フロートの取り付け方は様々で、機体直下の主フロートのみのものから、主フロートと翼端フロートを装備するもの、両翼下に主フロートを装備するものなどがある。
また、離水後の飛行中に分離を可能とするものや、機体内部に収容するものも存在する。
いずれにせよフロートの浮力には構造上の限界があり、深刻な重量制限を伴う。
大型旅客機などは水上機への改装が不可能で、大型機を離着水させるには最初から飛行艇として設計する必要がある。

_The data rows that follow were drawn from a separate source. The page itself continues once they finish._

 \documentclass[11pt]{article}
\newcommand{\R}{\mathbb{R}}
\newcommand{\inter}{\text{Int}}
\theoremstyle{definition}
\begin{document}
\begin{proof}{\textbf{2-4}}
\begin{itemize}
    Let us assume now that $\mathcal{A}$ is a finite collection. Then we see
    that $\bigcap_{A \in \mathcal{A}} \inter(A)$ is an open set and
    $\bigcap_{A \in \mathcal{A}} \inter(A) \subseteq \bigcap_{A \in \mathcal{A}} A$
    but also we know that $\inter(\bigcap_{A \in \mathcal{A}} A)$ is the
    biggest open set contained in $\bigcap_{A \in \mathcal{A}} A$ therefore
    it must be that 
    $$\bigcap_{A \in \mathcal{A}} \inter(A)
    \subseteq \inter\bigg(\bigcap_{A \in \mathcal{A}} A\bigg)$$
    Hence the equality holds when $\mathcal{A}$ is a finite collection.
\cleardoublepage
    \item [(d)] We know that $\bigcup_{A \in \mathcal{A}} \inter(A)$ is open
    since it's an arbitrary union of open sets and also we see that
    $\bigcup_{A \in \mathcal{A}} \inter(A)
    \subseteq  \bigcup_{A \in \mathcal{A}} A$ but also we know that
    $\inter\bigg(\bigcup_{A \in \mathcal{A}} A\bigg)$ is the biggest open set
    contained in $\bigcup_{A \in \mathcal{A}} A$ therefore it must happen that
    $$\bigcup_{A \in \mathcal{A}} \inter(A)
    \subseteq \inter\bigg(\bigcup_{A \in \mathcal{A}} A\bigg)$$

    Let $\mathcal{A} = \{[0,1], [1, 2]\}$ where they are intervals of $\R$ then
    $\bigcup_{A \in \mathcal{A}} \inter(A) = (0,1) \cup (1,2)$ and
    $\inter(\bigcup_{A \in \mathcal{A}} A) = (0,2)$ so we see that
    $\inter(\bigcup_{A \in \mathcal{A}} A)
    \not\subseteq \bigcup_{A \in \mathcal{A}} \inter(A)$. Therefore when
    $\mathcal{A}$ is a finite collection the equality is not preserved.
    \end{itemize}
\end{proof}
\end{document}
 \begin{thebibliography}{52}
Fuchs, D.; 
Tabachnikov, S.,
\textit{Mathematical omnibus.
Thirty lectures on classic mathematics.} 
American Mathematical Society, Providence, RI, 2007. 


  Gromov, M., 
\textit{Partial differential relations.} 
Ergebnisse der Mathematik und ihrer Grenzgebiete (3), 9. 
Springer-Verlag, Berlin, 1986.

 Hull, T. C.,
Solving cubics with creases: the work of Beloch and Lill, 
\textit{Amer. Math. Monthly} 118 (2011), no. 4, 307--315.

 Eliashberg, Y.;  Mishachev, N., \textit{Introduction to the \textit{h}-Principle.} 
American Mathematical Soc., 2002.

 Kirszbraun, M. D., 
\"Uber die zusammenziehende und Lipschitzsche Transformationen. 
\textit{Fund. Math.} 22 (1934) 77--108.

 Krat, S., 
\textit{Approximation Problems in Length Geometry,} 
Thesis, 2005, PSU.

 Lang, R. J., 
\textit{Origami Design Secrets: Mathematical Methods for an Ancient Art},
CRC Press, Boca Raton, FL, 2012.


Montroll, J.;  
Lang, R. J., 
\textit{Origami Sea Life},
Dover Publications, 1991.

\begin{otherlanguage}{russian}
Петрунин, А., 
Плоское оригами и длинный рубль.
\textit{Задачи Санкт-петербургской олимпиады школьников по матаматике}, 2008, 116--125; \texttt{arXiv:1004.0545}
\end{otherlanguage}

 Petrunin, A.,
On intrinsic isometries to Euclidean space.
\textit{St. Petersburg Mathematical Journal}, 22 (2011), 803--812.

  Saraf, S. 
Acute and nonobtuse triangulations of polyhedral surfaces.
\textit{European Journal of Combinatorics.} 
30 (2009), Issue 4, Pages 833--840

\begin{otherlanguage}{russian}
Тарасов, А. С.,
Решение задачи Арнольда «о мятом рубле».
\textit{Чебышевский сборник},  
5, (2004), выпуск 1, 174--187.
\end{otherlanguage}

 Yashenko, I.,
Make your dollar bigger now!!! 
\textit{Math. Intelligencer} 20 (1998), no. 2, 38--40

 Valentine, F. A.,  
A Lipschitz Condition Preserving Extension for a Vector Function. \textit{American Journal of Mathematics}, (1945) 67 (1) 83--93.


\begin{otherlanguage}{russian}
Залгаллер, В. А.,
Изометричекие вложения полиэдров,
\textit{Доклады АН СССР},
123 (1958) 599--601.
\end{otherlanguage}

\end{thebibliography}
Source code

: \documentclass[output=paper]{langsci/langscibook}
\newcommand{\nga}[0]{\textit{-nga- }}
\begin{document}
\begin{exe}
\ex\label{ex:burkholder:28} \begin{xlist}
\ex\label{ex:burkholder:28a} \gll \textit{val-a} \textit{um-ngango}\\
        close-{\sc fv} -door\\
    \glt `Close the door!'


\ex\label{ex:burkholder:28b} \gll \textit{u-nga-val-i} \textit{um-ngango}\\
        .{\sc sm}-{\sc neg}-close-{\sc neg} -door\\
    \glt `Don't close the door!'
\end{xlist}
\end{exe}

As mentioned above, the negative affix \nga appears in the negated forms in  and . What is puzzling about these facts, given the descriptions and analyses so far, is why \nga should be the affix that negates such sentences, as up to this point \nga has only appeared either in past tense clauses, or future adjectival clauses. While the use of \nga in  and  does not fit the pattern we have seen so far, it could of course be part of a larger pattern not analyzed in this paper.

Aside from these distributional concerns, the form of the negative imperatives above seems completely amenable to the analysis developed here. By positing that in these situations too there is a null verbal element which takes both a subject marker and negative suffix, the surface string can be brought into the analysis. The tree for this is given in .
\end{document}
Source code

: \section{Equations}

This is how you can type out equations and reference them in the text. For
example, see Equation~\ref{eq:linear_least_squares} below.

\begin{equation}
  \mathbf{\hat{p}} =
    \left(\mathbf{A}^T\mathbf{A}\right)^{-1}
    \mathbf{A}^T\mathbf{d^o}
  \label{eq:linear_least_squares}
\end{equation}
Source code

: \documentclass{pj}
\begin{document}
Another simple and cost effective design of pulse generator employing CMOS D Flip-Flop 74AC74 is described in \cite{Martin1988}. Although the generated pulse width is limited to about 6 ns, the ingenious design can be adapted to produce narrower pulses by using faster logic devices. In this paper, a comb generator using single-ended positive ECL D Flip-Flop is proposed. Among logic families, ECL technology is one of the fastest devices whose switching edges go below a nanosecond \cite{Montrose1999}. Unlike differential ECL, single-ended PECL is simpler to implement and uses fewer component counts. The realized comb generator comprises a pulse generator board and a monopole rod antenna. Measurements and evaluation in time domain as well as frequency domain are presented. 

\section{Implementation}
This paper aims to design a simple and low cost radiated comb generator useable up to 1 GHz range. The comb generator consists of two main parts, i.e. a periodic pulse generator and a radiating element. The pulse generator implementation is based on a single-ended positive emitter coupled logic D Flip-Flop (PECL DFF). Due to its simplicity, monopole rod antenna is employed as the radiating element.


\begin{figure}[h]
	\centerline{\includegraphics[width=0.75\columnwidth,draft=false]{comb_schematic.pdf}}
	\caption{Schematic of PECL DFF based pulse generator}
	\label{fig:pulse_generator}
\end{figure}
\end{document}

第二次世界大戦頃までは、全通甲板を持てない艦艇の艦載機として多用された。
しかし上述の欠陥から母艦の運用に重大な制約を課す事になった。
着水する艦載機を波浪から守るために母艦が旋回して波を打ち消す必要があった。
また、着水の度に毎回クレーンで釣り上げる必要があり、大きな手間がかかった。
やがて、ヘリコプターが実用化されると共に軍事的価値を喪失したが、現代でも沿岸地域(主に離島)の連絡用に少数が運用され続けている。
島嶼ではヘリパッドを造成できない険峻な地形も多く、沿岸に着水する必要に迫られる場合がある。